As for having double-failures, you may not have seen them, but they're there. Just do the math: With an 1E-14 error rate and reading through 4 2TB hard drives, there is a 64% chance that you're going to get hit by a non-recoverable error. If you're lucky you get to know about it. If you're unlucky, you get silent data corruption.


----------



## LDS (Nov 30, 2015)

kaihp said:


> Ubuntu 14.04 LTS with ZFS (see www.zfsonlinux.org for links to guides)



You can also use FreeNAS (www.freenas.com), which is based on FreeBSD which has been supporting ZFS for years. They also sell complete systems, but their OS is free and simple enough to install and use, being designed to run a NAS system.


----------



## LDS (Nov 30, 2015)

Mt Spokane Photography said:


> Raid system does not protect you against data loss or corruption. That's the reason why we need backups.



Yes, but backups should be more than "Yet Another Copy". The issue here is when you start to copy corrupted data, and don't spot it in time, you end to have multiple copies of corrupted data. A good backup software does more than simply make a copy of data. It does compute and store enough additional data to spot and correct - when possible - corruption (it also store catalogs to let you find and access old versions quickly enough, but that's another story).

In the old times it was mandatory because media (tape, optical discs) were not reliable enough, yet today with huge disks and volumes, the overall probability of corrupted data is no longer so little. But good backup software became harder to find, because disk reliability made "just make multiple copies" look good enough for many tasks.

But there's a difference between short-term backups, and long-term ones, that could also better named "archiving". The former is usually important to quickly recover from "catastrophic" damages (small or big) of "online" or "near-line" data, the latter is important to keep safe "historical" data for a long, long time, data which may be accessed rarely. This means that corruption may be more difficult to spot, unless the archive is checked regularly, and errors corrected.


----------



## kaihp (Nov 30, 2015)

LDS said:


> kaihp said:
> 
> 
> > Ubuntu 14.04 LTS with ZFS (see www.zfsonlinux.org for links to guides)
> ...



Absolutely right. The only reason I didn't go with FreeBSD/FreeNAS is that I've never used it, while I have used Linux since 1993 (before v1.0).


----------



## Mt Spokane Photography (Dec 1, 2015)

LDS said:


> Mt Spokane Photography said:
> 
> 
> > Raid system does not protect you against data loss or corruption. That's the reason why we need backups.
> ...



There are lots of good backup software programs, and you are right, just making a copy only duplicates any errors that crop up.

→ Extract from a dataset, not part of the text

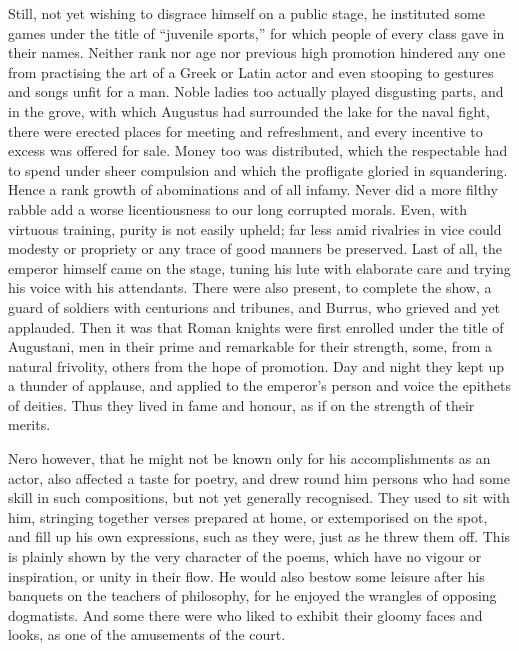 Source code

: Still, not yet wishing to disgrace himself on a public stage, he instituted some games under the title of ``juvenile sports,'' for which people of every class gave in their names. Neither rank nor age nor previous high promotion hindered any one from practising the art of a Greek or Latin actor and even stooping to gestures and songs unfit for a man. Noble ladies too actually played disgusting parts, and in the grove, with which Augustus had surrounded the lake for the naval fight, there were erected places for meeting and refreshment, and every incentive to excess was offered for sale. Money too was distributed, which the respectable had to spend under sheer compulsion and which the profligate gloried in squandering. Hence a rank growth of abominations and of all infamy. Never did a more filthy rabble add a worse licentiousness to our long corrupted morals. Even, with virtuous training, purity is not easily upheld; far less amid rivalries in vice could modesty or propriety or any trace of good manners be preserved. Last of all, the emperor himself came on the stage, tuning his lute with elaborate care and trying his voice with his attendants. There were also present, to complete the show, a guard of soldiers with centurions and tribunes, and Burrus, who grieved and yet applauded. Then it was that Roman knights were first enrolled under the title of Augustani, men in their prime and remarkable for their strength, some, from a natural frivolity, others from the hope of promotion. Day and night they kept up a thunder of applause, and applied to the emperor's person and voice the epithets of deities. Thus they lived in fame and honour, as if on the strength of their merits.


Nero however, that he might not be known only for his accomplishments as an actor, also affected a taste for poetry, and drew round him persons who had some skill in such compositions, but not yet generally recognised. They used to sit with him, stringing together verses prepared at home, or extemporised on the spot, and fill up his own expressions, such as they were, just as he threw them off. This is plainly shown by the very character of the poems, which have no vigour or inspiration, or unity in their flow. He would also bestow some leisure after his banquets on the teachers of philosophy, for he enjoyed the wrangles of opposing dogmatists. And some there were who liked to exhibit their gloomy faces and looks, as one of the amusements of the court.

I make and save both disk images as well as backups. I make the images about once a month, but backups weekly. I also mirror my raid, but that's not a backup, it merely keeps me going if one NAS fails.

I have plenty of storage space to do this, its so cheap with the low cost of 4TB drives. B&H even has 960GB SSD's for $200 today. I'm looking forward to being able to afford 16 TB of SSD's for my NAS.


----------



## Halfrack (Dec 1, 2015)

Everyone stop for a minute - quit solving a problem without fully understanding it.

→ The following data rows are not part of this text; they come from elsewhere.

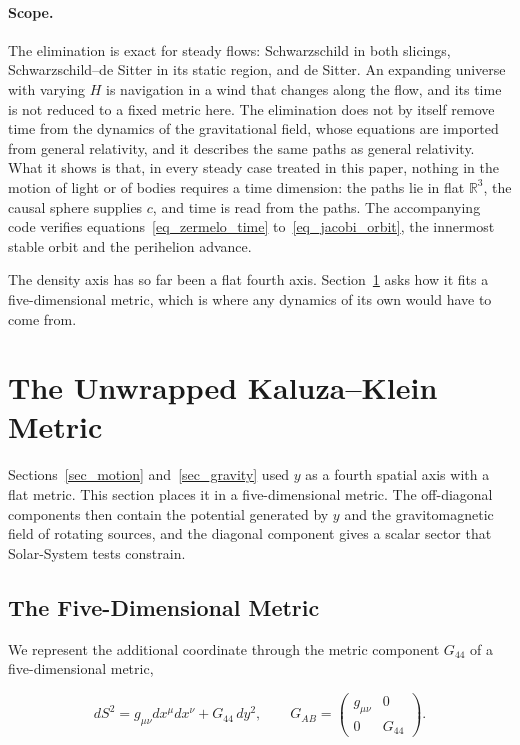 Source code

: \documentclass[anonymous]{iopjournal}
\begin{document}
\paragraph{Scope.} The elimination is exact for steady flows: Schwarzschild in both slicings, Schwarzschild--de Sitter in its static region, and de Sitter. An expanding universe with varying $H$ is navigation in a wind that changes along the flow, and its time is not reduced to a fixed metric here. The elimination does not by itself remove time from the dynamics of the gravitational field, whose equations are imported from general relativity, and it describes the same paths as general relativity. What it shows is that, in every steady case treated in this paper, nothing in the motion of light or of bodies requires a time dimension: the paths lie in flat $\mathbb{R}^3$, the causal sphere supplies $c$, and time is read from the paths. The accompanying code verifies equations~\eqref{eq_zermelo_time} to~\eqref{eq_jacobi_orbit}, the innermost stable orbit and the perihelion advance.

The density axis has so far been a flat fourth axis. Section~\ref{sec_kk} asks how it fits a five-dimensional metric, which is where any dynamics of its own would have to come from.

\section{The Unwrapped Kaluza--Klein Metric}\label{sec_kk}

Sections~\ref{sec_motion} and~\ref{sec_gravity} used $y$ as a fourth spatial axis with a flat metric. This section places it in a five-dimensional metric. The off-diagonal components then contain the potential generated by $y$ and the gravitomagnetic field of rotating sources, and the diagonal component gives a scalar sector that Solar-System tests constrain.

\subsection{The Five-Dimensional Metric}

We represent the additional coordinate through the metric component $G_{44}$ of a five-dimensional metric,

\begin{equation}\label{eq_kk_line_element}
    dS^2=g_{\mu\nu}dx^\mu dx^\nu+G_{44}\,dy^2,
    \qquad
    G_{AB}=\begin{pmatrix} g_{\mu\nu} & 0\\ 0 & G_{44}\end{pmatrix}.
\end{equation}
\end{document}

Chuck, what is the current drive size you have, and how many years did it take to fill? As a side note, Thunderbolt will add a $100-200 to the price point, so you may want to consider FW800 or USB3 as the connection option. How are you currently backing up your photos?

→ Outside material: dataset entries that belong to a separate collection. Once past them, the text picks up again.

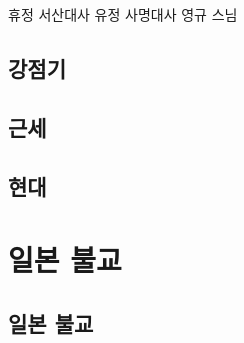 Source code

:\documentclass[12pt, a4paper, oneside]{book}
\let\stdsection\section
\renewcommand\section{\newpage\stdsection}
\begin{document}
휴정 서산대사
유정 사명대사
영규 스님




%
	\section{ 강점기 }


%
	\section{ 근세 }


%
	\section{ 현대 }




	\chapter{ 일본 불교 }
	\noptcrule

	\newpage	
	\minitoc


%
	\section{ 일본 불교 }





\end{document}
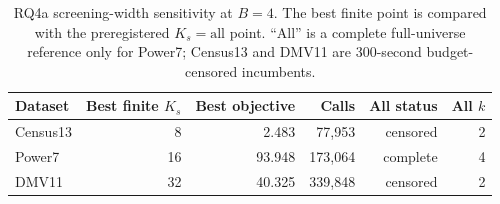 \begin{table}[t]
\centering
\scriptsize
\setlength{\tabcolsep}{2pt}
\caption{RQ4a screening-width sensitivity at $B=4$. The best finite point
is compared with the preregistered $K_s=\mathrm{all}$ point. ``All'' is a
complete full-universe reference only for Power7; Census13 and DMV11 are
300-second budget-censored incumbents.}
\label{tab:rq4-ks-sensitivity}
\begin{tabular}{lrrrrr}
\toprule
Dataset & Best finite $K_s$ & Best objective & Calls & All status & All $k$ \\
\midrule
Census13 & 8 & 2.483 & 77,953 & censored & 2 \\
Power7 & 16 & 93.948 & 173,064 & complete & 4 \\
DMV11 & 32 & 40.325 & 339,848 & censored & 2 \\
\bottomrule
\end{tabular}
\end{table}
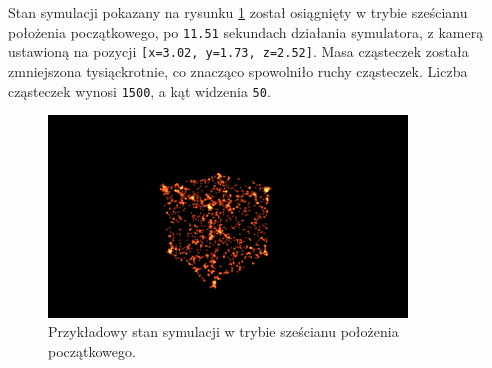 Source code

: \documentclass[12pt, twoside, openany]{report}
\begin{document}

Stan symulacji pokazany na rysunku \ref{fig:stan3} został osiągnięty w trybie sześcianu położenia początkowego, po \texttt{11.51} sekundach działania symulatora, z kamerą ustawioną na pozycji \texttt{[x=3.02, y=1.73, z=2.52]}. Masa cząsteczek została zmniejszona tysiąckrotnie, co znacząco spowolniło ruchy cząsteczek. Liczba cząsteczek wynosi \texttt{1500}, a kąt widzenia \texttt{50}.

\begin{figure}[H]
\centering
\includegraphics[width=0.85\textwidth,height=\textheight,keepaspectratio]{1_070.png}
\caption{Przykładowy stan symulacji w trybie sześcianu położenia początkowego.}
\label{fig:stan3}
\end{figure}
\end{document}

If it's just you, and 2-6tb is plenty of space for all current stuff and 2 more years of shooting, get a:
http://eshop.macsales.com/shop/Thunderbolt/External-Drive/OWC/Elite-Dual-RAID - and set the dip switches to JBOD. Setup a basic mirror (RAID1) in Mac OSX and enjoy life. Plain drives with basic OS level mirroring allows for the most recovery options possible if anything were to happen. There are other options that are USB3 or FW800, but that is the easy selection. Plus you can back the whole thing up to BackBlaze for $5 a month.

For more than 6tb, I'm going to recommend a Synology NAS - direct attach storage (DAS) spanning multiple disks can overwhelm a user. Personally, the only thing that matters is recovery, and you can recover the data on a Synology NAS with a regular PC with enough sata ports and a Linux LiveCD - I've done it for a client, it works amazingly. This is not true of Drobo, or some/most other NAS makers.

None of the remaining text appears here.